The Stretch Run

With 11 games left in the WCHA conference season, the Badgers play seven at home and four in the state of Minnesota. Although the schedule appears in the Badgers favor, Wisconsin will be seeing plenty of ranked teams along the way and will need to kick its game up a notch in order to win its first league title since 2000.

MADISON — As well as the Wisconsin men's hockey team has played over the past two and a half months, the real test begins now.

A 10-1-1 stretch in Western Collegiate Hockey Association action dating back to Nov. 1 – marred only by a lone bad weekend conveniently played against non-conference weaklink Northern Michigan – has vaulted the Badgers to within a point of first place in the conference standings.

But that could all change very quickly in the rough-and-tumble WCHA, if the Badgers don't step up their game a notch to match some of the best teams in the conference (and the country).

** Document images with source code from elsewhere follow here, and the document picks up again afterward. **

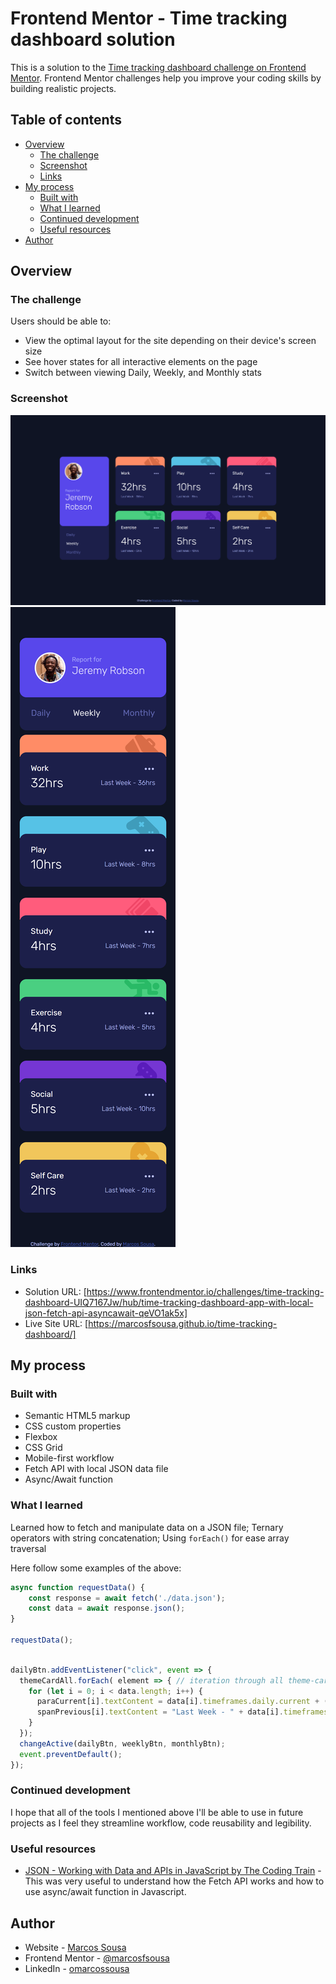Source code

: # Frontend Mentor - Time tracking dashboard solution

This is a solution to the [Time tracking dashboard challenge on Frontend Mentor](https://www.frontendmentor.io/challenges/time-tracking-dashboard-UIQ7167Jw). Frontend Mentor challenges help you improve your coding skills by building realistic projects. 

## Table of contents

- [Overview](#overview)
  - [The challenge](#the-challenge)
  - [Screenshot](#screenshot)
  - [Links](#links)
- [My process](#my-process)
  - [Built with](#built-with)
  - [What I learned](#what-i-learned)
  - [Continued development](#continued-development)
  - [Useful resources](#useful-resources)
- [Author](#author)

## Overview

### The challenge

Users should be able to:

- View the optimal layout for the site depending on their device's screen size
- See hover states for all interactive elements on the page
- Switch between viewing Daily, Weekly, and Monthly stats

### Screenshot

![Desktop Screenshot](./images/desktop_screenshot.png)
![Mobile Screenshot](./images/mobile_screenshot.png)


### Links

- Solution URL: [https://www.frontendmentor.io/challenges/time-tracking-dashboard-UIQ7167Jw/hub/time-tracking-dashboard-app-with-local-json-fetch-api-asyncawait-qeVO1ak5x]
- Live Site URL: [https://marcosfsousa.github.io/time-tracking-dashboard/]

## My process

### Built with

- Semantic HTML5 markup
- CSS custom properties
- Flexbox
- CSS Grid
- Mobile-first workflow
- Fetch API with local JSON data file
- Async/Await function

### What I learned

Learned how to fetch and manipulate data on a JSON file;
Ternary operators with string concatenation;
Using ```forEach()``` for ease array traversal

Here follow some examples of the above:

```js
async function requestData() {
    const response = await fetch('./data.json');
    const data = await response.json();
}

requestData();

```

```js

dailyBtn.addEventListener("click", event => {
  themeCardAll.forEach( element => { // iteration through all theme-cards //
    for (let i = 0; i < data.length; i++) {
      paraCurrent[i].textContent = data[i].timeframes.daily.current + (data[i].timeframes.daily.current > 1 ? "hrs" : "hr");
      spanPrevious[i].textContent = "Last Week - " + data[i].timeframes.daily.previous + (data[i].timeframes.daily.previous > 1 ? "hrs" : "hr");
    }
  });
  changeActive(dailyBtn, weeklyBtn, monthlyBtn);
  event.preventDefault();
});

```

### Continued development

I hope that all of the tools I mentioned above I'll be able to use in future projects as I feel they streamline workflow, code reusability and legibility.

### Useful resources

- [JSON - Working with Data and APIs in JavaScript by The Coding Train](https://www.youtube.com/watch?v=uxf0--uiX0I) - This was very useful to understand how the Fetch API works and how to use async/await function in Javascript.

## Author

- Website - [Marcos Sousa](https://www.your-site.com)
- Frontend Mentor - [@marcosfsousa](https://www.frontendmentor.io/profile/marcosfsousa)
- LinkedIn - [omarcossousa](https://www.linkedin.com/in/omarcossousa)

Wisconsin's final twelve games are all against teams either ranked in the latest poll (hosting No. 11 Colorado College, No. 4 Denver and No. 17 North Dakota and visiting No. 7 Minnesota) or receiving votes (bringing in Minnesota Duluth and going to Minnesota State).

Thus, not only does No. 16-ranked Wisconsin need to continue accruing points to claim home ice for the opening rounds of the playoffs and the highest seed possible – not to mention staying in contention for the MacNaughton Cup – but it can directly block conference foes from doing so through its own efforts.

Friday night was a great start. The Badgers were crisp from the start in pounding No. 11 Colorado College 6-1, with production from a who's-who list of Badgers helping to chase Tigers goalie Richard Bachman (who owns the conference's second-best goals-against average at 2.22) early in the third period.

"We got primary scoring, we got secondary scoring, we had a lot of guys chip in and have multiple points for tonight," UW coach Mike Eaves said.

Five different Badgers recorded two or more points in the game, led by Andy Bohmbach, who had the first two-goal night of his Wisconsin career to go along with an assist.

"(Andy)'s starting to understand what he needs to do in preparation to do the things he's capable of doing," Eaves said. "He's growing and maturing as a person, which is helping him to grow and mature as a hockey player. They go hand in hand."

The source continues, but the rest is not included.